Task: Leave the pictures out and print every record below exactly as it stands.

Record excerpts:
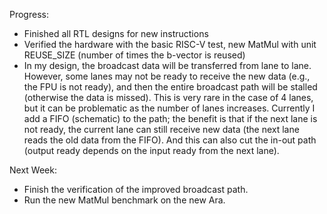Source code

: Progress:
* Finished all RTL designs for new instructions
* Verified the hardware with the basic RISC-V test, new MatMul with unit REUSE_SIZE (number of times the b-vector is reused)
* In my design, the broadcast data will be transferred from lane to lane. However, some lanes may not be ready to receive the new data (e.g., the FPU is not ready), and then the entire broadcast path will be stalled (otherwise the data is missed). This is very rare in the case of 4 lanes, but it can be problematic as the number of lanes increases. Currently I add a FIFO (schematic) to the path; the benefit is that if the next lane is not ready, the current lane can still receive new data (the next lane reads the old data from the FIFO). And this can also cut the in-out path (output ready depends on the input ready from the next lane).

Next Week:
* Finish the verification of the improved broadcast path.
* Run the new MatMul benchmark on the new Ara.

Answer to this exercise:
Source code

: Progress:
* Finished all RTL designs for new instructions
* Verified the hardware with the basic RISC-V test, new MatMul with unit REUSE_SIZE (number of times the b-vector is reused)
* In my design, the broadcast data will be transferred from lane to lane. However, some lanes may not be ready to receive the new data (e.g., the FPU is not ready), and then the entire broadcast path will be stalled (otherwise the data is missed). This is very rare in the case of 4 lanes, but it can be problematic as the number of lanes increases. Currently I add a FIFO (schematic) to the path; the benefit is that if the next lane is not ready, the current lane can still receive new data (the next lane reads the old data from the FIFO). And this can also cut the in-out path (output ready depends on the input ready from the next lane).

Next Week:
* Finish the verification of the improved broadcast path.
* Run the new MatMul benchmark on the new Ara.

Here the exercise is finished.